**BRIEF**
Scan the records below for the line with "- 실전 프로젝트에 응용할 수 있도록 기초를 다지는 것이 목표입니다." and the line with "<strong>자바의 클래스와 객체 예제</strong></br>". Repeat those two lines and every line between them exactly, and nothing else.

[Source texts of formatted documents]
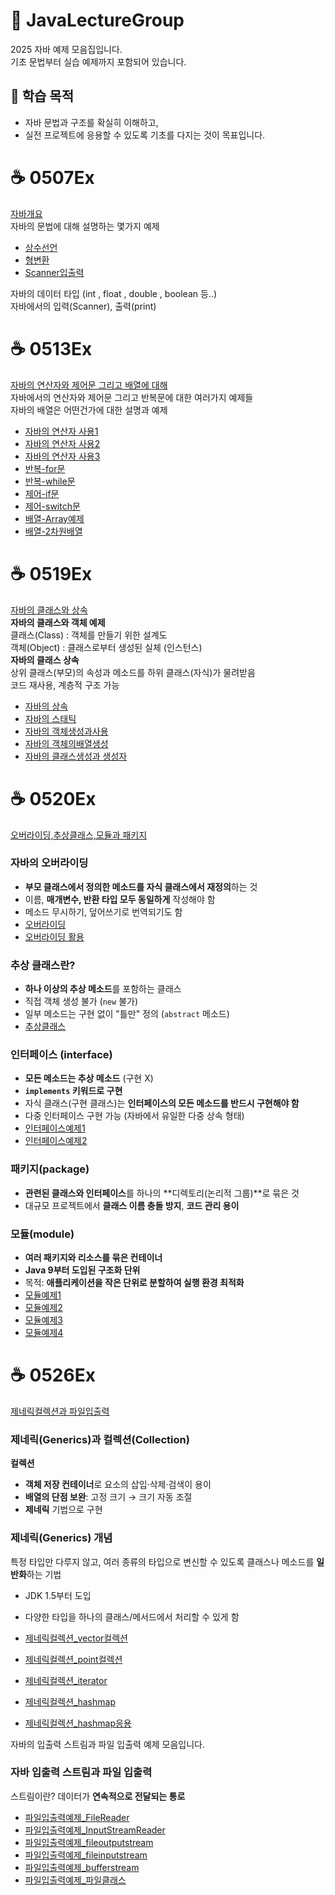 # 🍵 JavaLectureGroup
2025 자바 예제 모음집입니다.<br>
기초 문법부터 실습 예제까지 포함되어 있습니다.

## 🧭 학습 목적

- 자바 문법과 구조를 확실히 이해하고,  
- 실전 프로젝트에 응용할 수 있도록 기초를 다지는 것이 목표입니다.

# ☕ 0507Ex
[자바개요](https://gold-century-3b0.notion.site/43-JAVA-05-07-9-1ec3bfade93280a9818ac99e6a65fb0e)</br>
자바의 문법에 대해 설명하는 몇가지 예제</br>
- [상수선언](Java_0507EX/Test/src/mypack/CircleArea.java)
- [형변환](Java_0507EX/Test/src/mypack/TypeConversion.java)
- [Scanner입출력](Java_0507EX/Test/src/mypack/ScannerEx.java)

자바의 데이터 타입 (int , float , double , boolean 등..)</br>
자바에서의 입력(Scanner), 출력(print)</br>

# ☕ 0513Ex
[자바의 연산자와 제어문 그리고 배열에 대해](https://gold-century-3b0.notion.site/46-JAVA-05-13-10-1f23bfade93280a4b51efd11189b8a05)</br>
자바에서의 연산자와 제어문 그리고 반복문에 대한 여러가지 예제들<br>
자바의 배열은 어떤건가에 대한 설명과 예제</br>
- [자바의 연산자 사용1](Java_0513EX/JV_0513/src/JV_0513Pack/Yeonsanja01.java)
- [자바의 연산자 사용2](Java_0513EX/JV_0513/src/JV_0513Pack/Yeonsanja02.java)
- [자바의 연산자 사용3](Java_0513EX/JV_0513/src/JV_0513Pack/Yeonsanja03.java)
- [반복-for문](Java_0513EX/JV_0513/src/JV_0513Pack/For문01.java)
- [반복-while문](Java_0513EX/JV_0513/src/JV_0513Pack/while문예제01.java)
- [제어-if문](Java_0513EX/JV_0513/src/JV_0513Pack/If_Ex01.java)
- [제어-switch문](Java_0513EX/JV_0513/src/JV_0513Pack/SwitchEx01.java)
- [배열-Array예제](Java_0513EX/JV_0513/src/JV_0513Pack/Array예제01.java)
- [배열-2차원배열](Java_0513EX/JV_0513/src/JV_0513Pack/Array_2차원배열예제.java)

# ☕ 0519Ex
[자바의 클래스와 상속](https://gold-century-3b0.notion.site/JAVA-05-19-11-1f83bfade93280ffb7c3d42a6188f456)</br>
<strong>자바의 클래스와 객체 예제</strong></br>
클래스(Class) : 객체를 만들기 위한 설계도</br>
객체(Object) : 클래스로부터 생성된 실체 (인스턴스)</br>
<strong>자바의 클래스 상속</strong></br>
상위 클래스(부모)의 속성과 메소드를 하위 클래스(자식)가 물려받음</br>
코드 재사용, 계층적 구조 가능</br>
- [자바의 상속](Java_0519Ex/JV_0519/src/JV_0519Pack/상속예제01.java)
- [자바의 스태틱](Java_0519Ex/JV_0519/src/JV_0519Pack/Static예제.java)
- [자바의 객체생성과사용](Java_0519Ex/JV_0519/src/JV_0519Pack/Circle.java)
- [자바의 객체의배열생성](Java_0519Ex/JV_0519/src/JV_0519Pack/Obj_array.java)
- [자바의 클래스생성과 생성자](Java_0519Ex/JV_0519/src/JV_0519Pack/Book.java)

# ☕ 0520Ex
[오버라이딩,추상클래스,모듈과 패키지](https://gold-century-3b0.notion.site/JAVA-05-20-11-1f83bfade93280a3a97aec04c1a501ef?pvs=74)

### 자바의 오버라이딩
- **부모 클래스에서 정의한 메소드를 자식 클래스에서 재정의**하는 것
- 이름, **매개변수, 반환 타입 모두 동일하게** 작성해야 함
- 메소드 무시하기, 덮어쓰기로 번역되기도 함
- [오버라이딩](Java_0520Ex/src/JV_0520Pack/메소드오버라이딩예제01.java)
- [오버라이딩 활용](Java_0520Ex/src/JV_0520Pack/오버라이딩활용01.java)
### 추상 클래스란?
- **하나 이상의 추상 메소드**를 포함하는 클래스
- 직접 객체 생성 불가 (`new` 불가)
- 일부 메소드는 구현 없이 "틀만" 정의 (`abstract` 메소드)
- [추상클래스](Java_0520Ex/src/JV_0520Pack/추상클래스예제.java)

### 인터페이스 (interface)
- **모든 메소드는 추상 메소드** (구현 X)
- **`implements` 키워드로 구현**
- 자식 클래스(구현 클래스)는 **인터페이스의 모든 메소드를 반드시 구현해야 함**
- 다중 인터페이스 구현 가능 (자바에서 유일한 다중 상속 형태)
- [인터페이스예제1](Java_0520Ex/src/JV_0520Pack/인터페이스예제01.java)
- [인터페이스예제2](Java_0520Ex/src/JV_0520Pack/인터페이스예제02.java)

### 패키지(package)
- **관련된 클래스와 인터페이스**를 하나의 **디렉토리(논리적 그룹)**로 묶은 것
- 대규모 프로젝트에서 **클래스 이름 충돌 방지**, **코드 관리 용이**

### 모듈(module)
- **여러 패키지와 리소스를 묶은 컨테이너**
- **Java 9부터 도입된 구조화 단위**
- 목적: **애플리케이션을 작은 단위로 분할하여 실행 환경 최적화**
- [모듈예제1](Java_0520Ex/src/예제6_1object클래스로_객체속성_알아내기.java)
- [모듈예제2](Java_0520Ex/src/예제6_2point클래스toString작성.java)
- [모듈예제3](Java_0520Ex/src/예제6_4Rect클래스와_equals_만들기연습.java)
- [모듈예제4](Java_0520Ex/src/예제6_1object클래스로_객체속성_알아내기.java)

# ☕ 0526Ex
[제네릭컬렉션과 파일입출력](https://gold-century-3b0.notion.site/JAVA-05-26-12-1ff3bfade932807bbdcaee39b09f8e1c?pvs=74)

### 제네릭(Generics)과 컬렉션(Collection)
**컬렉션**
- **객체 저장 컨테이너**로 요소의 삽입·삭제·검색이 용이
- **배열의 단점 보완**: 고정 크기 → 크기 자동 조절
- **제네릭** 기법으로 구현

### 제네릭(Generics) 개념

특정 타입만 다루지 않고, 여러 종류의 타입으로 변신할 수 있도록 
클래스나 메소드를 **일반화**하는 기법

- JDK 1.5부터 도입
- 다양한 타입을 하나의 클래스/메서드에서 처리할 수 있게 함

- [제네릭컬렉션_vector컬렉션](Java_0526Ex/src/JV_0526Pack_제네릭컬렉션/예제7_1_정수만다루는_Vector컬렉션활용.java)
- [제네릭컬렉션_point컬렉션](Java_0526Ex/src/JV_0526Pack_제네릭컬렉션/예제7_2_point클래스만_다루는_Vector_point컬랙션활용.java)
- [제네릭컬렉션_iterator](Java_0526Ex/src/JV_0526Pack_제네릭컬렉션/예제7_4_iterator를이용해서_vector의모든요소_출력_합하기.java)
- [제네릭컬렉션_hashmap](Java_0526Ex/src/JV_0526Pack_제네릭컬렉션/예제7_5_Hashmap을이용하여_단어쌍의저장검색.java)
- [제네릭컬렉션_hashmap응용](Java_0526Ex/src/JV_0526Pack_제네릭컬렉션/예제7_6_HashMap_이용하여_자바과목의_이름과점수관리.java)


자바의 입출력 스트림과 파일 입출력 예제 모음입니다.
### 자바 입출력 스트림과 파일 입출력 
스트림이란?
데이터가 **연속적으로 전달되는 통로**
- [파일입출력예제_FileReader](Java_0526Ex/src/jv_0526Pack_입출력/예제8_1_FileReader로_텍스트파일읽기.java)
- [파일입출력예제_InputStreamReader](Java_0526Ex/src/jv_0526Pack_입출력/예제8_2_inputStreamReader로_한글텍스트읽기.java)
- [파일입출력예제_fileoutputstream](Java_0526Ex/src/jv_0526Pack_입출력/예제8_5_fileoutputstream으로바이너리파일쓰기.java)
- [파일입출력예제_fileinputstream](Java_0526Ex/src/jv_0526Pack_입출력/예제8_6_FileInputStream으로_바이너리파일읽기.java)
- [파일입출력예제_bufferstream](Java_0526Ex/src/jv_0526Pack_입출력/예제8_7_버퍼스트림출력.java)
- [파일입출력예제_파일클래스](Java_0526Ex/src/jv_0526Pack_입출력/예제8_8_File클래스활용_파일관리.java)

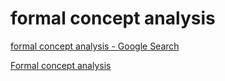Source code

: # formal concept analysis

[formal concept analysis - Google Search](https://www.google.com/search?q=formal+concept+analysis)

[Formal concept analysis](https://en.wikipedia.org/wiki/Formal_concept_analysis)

**REPLY**
- 실전 프로젝트에 응용할 수 있도록 기초를 다지는 것이 목표입니다.

# ☕ 0507Ex
[자바개요](https://gold-century-3b0.notion.site/43-JAVA-05-07-9-1ec3bfade93280a9818ac99e6a65fb0e)</br>
자바의 문법에 대해 설명하는 몇가지 예제</br>
- [상수선언](Java_0507EX/Test/src/mypack/CircleArea.java)
- [형변환](Java_0507EX/Test/src/mypack/TypeConversion.java)
- [Scanner입출력](Java_0507EX/Test/src/mypack/ScannerEx.java)

자바의 데이터 타입 (int , float , double , boolean 등..)</br>
자바에서의 입력(Scanner), 출력(print)</br>

# ☕ 0513Ex
[자바의 연산자와 제어문 그리고 배열에 대해](https://gold-century-3b0.notion.site/46-JAVA-05-13-10-1f23bfade93280a4b51efd11189b8a05)</br>
자바에서의 연산자와 제어문 그리고 반복문에 대한 여러가지 예제들<br>
자바의 배열은 어떤건가에 대한 설명과 예제</br>
- [자바의 연산자 사용1](Java_0513EX/JV_0513/src/JV_0513Pack/Yeonsanja01.java)
- [자바의 연산자 사용2](Java_0513EX/JV_0513/src/JV_0513Pack/Yeonsanja02.java)
- [자바의 연산자 사용3](Java_0513EX/JV_0513/src/JV_0513Pack/Yeonsanja03.java)
- [반복-for문](Java_0513EX/JV_0513/src/JV_0513Pack/For문01.java)
- [반복-while문](Java_0513EX/JV_0513/src/JV_0513Pack/while문예제01.java)
- [제어-if문](Java_0513EX/JV_0513/src/JV_0513Pack/If_Ex01.java)
- [제어-switch문](Java_0513EX/JV_0513/src/JV_0513Pack/SwitchEx01.java)
- [배열-Array예제](Java_0513EX/JV_0513/src/JV_0513Pack/Array예제01.java)
- [배열-2차원배열](Java_0513EX/JV_0513/src/JV_0513Pack/Array_2차원배열예제.java)

# ☕ 0519Ex
[자바의 클래스와 상속](https://gold-century-3b0.notion.site/JAVA-05-19-11-1f83bfade93280ffb7c3d42a6188f456)</br>
<strong>자바의 클래스와 객체 예제</strong></br>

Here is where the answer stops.